Akcja dzieje się w dalekiej przyszłości, gdzie powstała ziemska unia międzyplanetarna kolonizująca nowe planety. Szwadron specjalnych krążowników Explorer, podąża na planetę Arus, żeby nauczyć się jak obsługiwać głównego bohatera Voltrona. Jest on jedyną szansą w walce przeciwko imperium Gruli i ich władcy, Hazarowi, który chce podbić resztę kosmosu. Imperium oczywiście ma też waleczne roboty i obrońca będzie musiał z nimi walczyć. Pewnie za jakiś czas będzie można szukać u nas trailerów – zwiastuny zawsze przychodzą około 6 miesięcy przed produkcją, więc jeszcze trochę zaczekamy.

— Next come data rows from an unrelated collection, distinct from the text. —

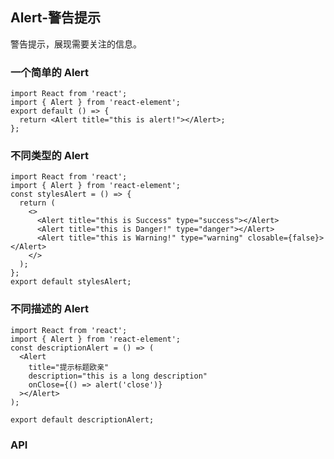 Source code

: ## Alert-警告提示

警告提示，展现需要关注的信息。

### 一个简单的 Alert

```tsx
import React from 'react';
import { Alert } from 'react-element';
export default () => {
  return <Alert title="this is alert!"></Alert>;
};
```

### 不同类型的 Alert

```tsx
import React from 'react';
import { Alert } from 'react-element';
const stylesAlert = () => {
  return (
    <>
      <Alert title="this is Success" type="success"></Alert>
      <Alert title="this is Danger!" type="danger"></Alert>
      <Alert title="this is Warning!" type="warning" closable={false}></Alert>
    </>
  );
};
export default stylesAlert;
```

### 不同描述的 Alert

```tsx
import React from 'react';
import { Alert } from 'react-element';
const descriptionAlert = () => (
  <Alert
    title="提示标题欧亲"
    description="this is a long description"
    onClose={() => alert('close')}
  ></Alert>
);

export default descriptionAlert;
```

### API

<API hideTitle>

Wersja animowana pojawiła się u nas już kiedyś na kasetach wideo oraz przez jakiś czas była emitowana przez naszą telewizję. Już za rok będziemy mogli oglądać Voltrona na naszych ekranach. Chyba ciężko będzie o sukces finansowy porównywalny ze Stanami Zjednoczonymi, ale tam zawsze niektóre produkcje miały szczególne wzięcie. Na razie zostaje widzom oglądanie efektów specjalnych w opowieści o Transformersach, która wreszcie w piątek dotrze do naszych kin.

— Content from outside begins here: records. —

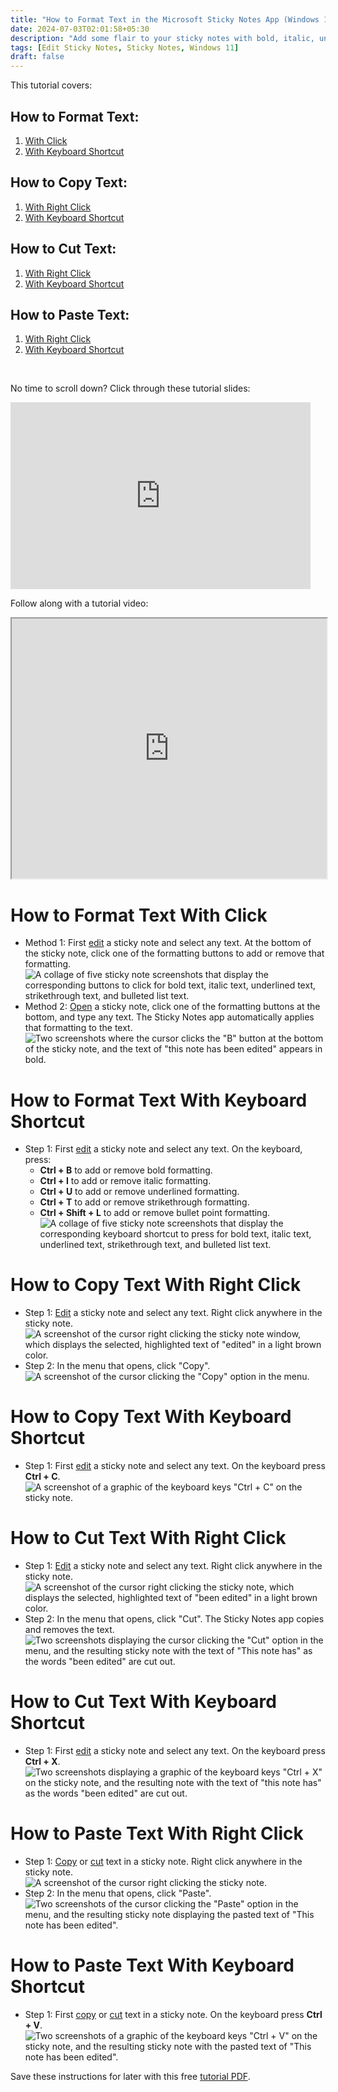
 ```yaml
---
title: "How to Format Text in the Microsoft Sticky Notes App (Windows 11)"
date: 2024-07-03T02:01:58+05:30
description: "Add some flair to your sticky notes with bold, italic, underlined, strikethrough, and bulleted list text. This tutorial also covers the basic copy, cut, and paste operations."
tags: [Edit Sticky Notes, Sticky Notes, Windows 11]
draft: false
---
```

This tutorial covers:

## How to Format Text:
1. [With Click](#1)
2. [With Keyboard Shortcut](#2)

## How to Copy Text:
1. [With Right Click](#3)
2. [With Keyboard Shortcut](#4)

## How to Cut Text:
1. [With Right Click](#5)
2. [With Keyboard Shortcut](#6)

## How to Paste Text:
1. [With Right Click](#7)
2. [With Keyboard Shortcut](#8)

<br />
<p>No time to scroll down? Click through these tutorial slides:</p>
<iframe src="https://docs.google.com/presentation/d/e/2PACX-1vQDFOyInWFYbWXIrn_5Lw54jZO0AAyDWEuuxToGmkRLBT2RTVqU6wjC3TY3uQZsEC00--AsQQa2qi6v/embed?start=false&loop=false&delayms=3000" frameborder="0" width="480" height="299" allowfullscreen="true" mozallowfullscreen="true" webkitallowfullscreen="true"></iframe>

<br />

Follow along with a tutorial video:
<iframe class="BLOG_video_class" allowfullscreen="" youtube-src-id="v_zEuRPAgc0" width="100%" height="416" src="https://www.youtube.com/embed/v_zEuRPAgc0"></iframe>

<h1 id="1">How to Format Text With Click</h1>

* Method 1: First [edit](https://qhtutorials.github.io/posts/how-to-edit-a-sticky-note/) a sticky note and select any text. At the bottom of the sticky note, click one of the formatting buttons to add or remove that formatting. <div class="stepimage">![A collage of five sticky note screenshots that display the corresponding buttons to click for bold text, italic text, underlined text, strikethrough text, and bulleted list text.](blogformatbuttonsbig.png "Select text and click a formatting button ")</div>
* Method 2: [Open](https://qhtutorials.github.io/posts/how-to-open-a-sticky-note/) a sticky note, click one of the formatting buttons at the bottom, and type any text. The Sticky Notes app automatically applies that formatting to the text. <div class="stepimage">![Two screenshots where the cursor clicks the "B" button at the bottom of the sticky note, and the text of "this note has been edited" appears in bold.](blogpptformat2.png "Click the formatting buttons first, then type")</div>

<h1 id="2">How to Format Text With Keyboard Shortcut</h1>

* Step 1: First [edit](https://qhtutorials.github.io/posts/how-to-edit-a-sticky-note/) a sticky note and select any text. On the keyboard, press:
    - **Ctrl + B** to add or remove bold formatting.
    - **Ctrl + I** to add or remove italic formatting.
    - **Ctrl + U** to add or remove underlined formatting.
    - **Ctrl + T** to add or remove strikethrough formatting.
    - **Ctrl + Shift + L** to add or remove bullet point formatting. <div class="stepimage">![A collage of five sticky note screenshots that display the corresponding keyboard shortcut to press for bold text, italic text, underlined text, strikethrough text, and bulleted list text.](blogformatshortcutsbig.png "Press one of these keyboard shortcuts")</div>

<h1 id="3">How to Copy Text With Right Click</h1>

* Step 1: [Edit](https://qhtutorials.github.io/posts/how-to-edit-a-sticky-note/) a sticky note and select any text. Right click anywhere in the sticky note. <div class="stepimage">![A screenshot of the cursor right clicking the sticky note window, which displays the selected, highlighted text of "edited" in a light brown color.](rightclickcopy1edit.png "Select text and right click the sticky note")</div>
* Step 2: In the menu that opens, click "Copy". <div class="stepimage">![A screenshot of the cursor clicking the "Copy" option in the menu.](rightclickcopy2edit.png "Click 'Copy' ")</div> 

<h1 id="4">How to Copy Text With Keyboard Shortcut</h1>

* Step 1: First [edit](https://qhtutorials.github.io/posts/how-to-edit-a-sticky-note/) a sticky note and select any text. On the keyboard press **Ctrl + C**. <div class="stepimage">![A screenshot of a graphic of the keyboard keys "Ctrl + C" on the sticky note.](ctrlcedit.png "Press 'Ctrl + C' ")</div> 

<h1 id="5">How to Cut Text With Right Click</h1>

* Step 1: [Edit](https://qhtutorials.github.io/posts/how-to-edit-a-sticky-note/) a sticky note and select any text. Right click anywhere in the sticky note. <div class="stepimage">![A screenshot of the cursor right clicking the sticky note, which displays the selected, highlighted text of "been edited" in a light brown color.](rightclickcut1edit.png "Select text and right click the sticky note")</div>
* Step 2: In the menu that opens, click "Cut". The Sticky Notes app copies and removes the text. <div class="stepimage">![Two screenshots displaying the cursor clicking the "Cut" option in the menu, and the resulting sticky note with the text of "This note has" as the words "been edited" are cut out.](blogpptrightclickctrlx.png "Click 'Cut' ")</div>

<h1 id="6">How to Cut Text With Keyboard Shortcut</h1>

* Step 1: First [edit](https://qhtutorials.github.io/posts/how-to-edit-a-sticky-note/) a sticky note and select any text. On the keyboard press **Ctrl + X**. <div class="stepimage">![Two screenshots displaying a graphic of the keyboard keys "Ctrl + X" on the sticky note, and the resulting note with the text of "this note has" as the words "been edited" are cut out.](blogpptctrlx.png "Press 'Ctrl +A' ")</div>

<h1 id="7">How to Paste Text With Right Click</h1>

* Step 1: [Copy](#4) or [cut](#6) text in a sticky note. Right click anywhere in the sticky note. <div class="stepimage">![A screenshot of the cursor right clicking the sticky note.](rightclickpaste1edit.png "Copy or cut text, then right click the sticky note")</div>
* Step 2: In the menu that opens, click "Paste". <div class="stepimage">![Two screenshots of the cursor clicking the "Paste" option in the menu, and the resulting sticky note displaying the pasted text of "This note has been edited".](blogpptrightclickpaste.png "Click 'Paste' ")</div>

<h1 id="8">How to Paste Text With Keyboard Shortcut</h1>

* Step 1: First [copy](#4) or [cut](#6) text in a sticky note. On the keyboard press **Ctrl + V**. <div class="stepimage">![Two screenshots of a graphic of the keyboard keys "Ctrl + V" on the sticky note, and the resulting sticky note with the pasted text of "This note has been edited".](blogpptctrlv.png "Press 'Ctrl + V' ")</div>

Save these instructions for later with this free [tutorial PDF](https://drive.google.com/file/d/1Y2b2Km_e5DHcvzJ8jx3JpzPOyungCSD9/view?usp=sharing).

<br />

Walczące ze sobą rasy kosmitów przynoszą swoją walkę na teren Ziemi zostawiając przeznaczenie ludzi w skrajnej równowadze to w skrócie fabuła filmu Transformers.

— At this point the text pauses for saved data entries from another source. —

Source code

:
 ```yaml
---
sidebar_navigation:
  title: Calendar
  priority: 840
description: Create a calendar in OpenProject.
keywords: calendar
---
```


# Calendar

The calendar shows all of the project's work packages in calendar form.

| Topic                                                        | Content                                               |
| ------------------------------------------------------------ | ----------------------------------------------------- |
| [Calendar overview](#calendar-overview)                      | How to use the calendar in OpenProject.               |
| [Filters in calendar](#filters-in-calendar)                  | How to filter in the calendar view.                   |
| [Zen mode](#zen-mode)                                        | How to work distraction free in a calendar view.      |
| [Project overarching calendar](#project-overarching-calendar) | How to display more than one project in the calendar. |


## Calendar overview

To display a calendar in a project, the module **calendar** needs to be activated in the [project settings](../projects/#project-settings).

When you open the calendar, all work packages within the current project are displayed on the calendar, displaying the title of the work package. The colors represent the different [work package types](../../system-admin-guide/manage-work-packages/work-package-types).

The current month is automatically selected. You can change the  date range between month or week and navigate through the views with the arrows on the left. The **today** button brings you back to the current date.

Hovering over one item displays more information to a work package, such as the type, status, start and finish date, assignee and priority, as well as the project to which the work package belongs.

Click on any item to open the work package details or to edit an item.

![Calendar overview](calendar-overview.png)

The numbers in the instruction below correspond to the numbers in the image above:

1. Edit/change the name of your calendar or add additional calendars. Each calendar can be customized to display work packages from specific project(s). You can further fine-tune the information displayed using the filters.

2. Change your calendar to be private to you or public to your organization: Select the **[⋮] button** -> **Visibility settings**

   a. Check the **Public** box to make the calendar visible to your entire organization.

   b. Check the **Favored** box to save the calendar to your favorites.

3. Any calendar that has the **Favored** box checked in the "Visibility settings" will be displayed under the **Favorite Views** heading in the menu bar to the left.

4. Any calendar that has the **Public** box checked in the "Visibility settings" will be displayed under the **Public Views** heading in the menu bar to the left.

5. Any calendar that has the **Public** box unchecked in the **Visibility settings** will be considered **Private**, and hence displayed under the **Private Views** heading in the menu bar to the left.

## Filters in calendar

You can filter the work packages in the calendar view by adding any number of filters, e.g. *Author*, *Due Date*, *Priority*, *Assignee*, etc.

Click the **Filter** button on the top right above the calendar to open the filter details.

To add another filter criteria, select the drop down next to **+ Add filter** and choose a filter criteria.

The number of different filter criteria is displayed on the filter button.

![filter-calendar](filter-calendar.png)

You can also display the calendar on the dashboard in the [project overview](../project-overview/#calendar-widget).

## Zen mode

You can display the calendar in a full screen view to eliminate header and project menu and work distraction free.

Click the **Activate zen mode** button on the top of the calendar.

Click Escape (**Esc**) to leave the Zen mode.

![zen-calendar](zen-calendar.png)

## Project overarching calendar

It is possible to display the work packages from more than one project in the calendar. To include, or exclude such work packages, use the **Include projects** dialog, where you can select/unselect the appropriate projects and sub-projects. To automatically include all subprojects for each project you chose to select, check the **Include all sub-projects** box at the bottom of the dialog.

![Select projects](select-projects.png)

Obraz miał budżet wynoszący 150 mln dolarów, więc jest co oglądać na ekranie. Jeśli Voltron uzyska podobny budżet, to na pewno będziemy świadkami kolejnego dużego widowiska. Dodajmy jeszcze, że “The Transformers zarobili już na świecie $631M z czego ponad 300 w USA. Za rok zaatakuje Voltron i tak jak kiedyś wszystkie nowości były o szpadzistach, teraz możemy się oczekiwać, że przez jakiś czas będą rządziły “Wszechświatem” roboty.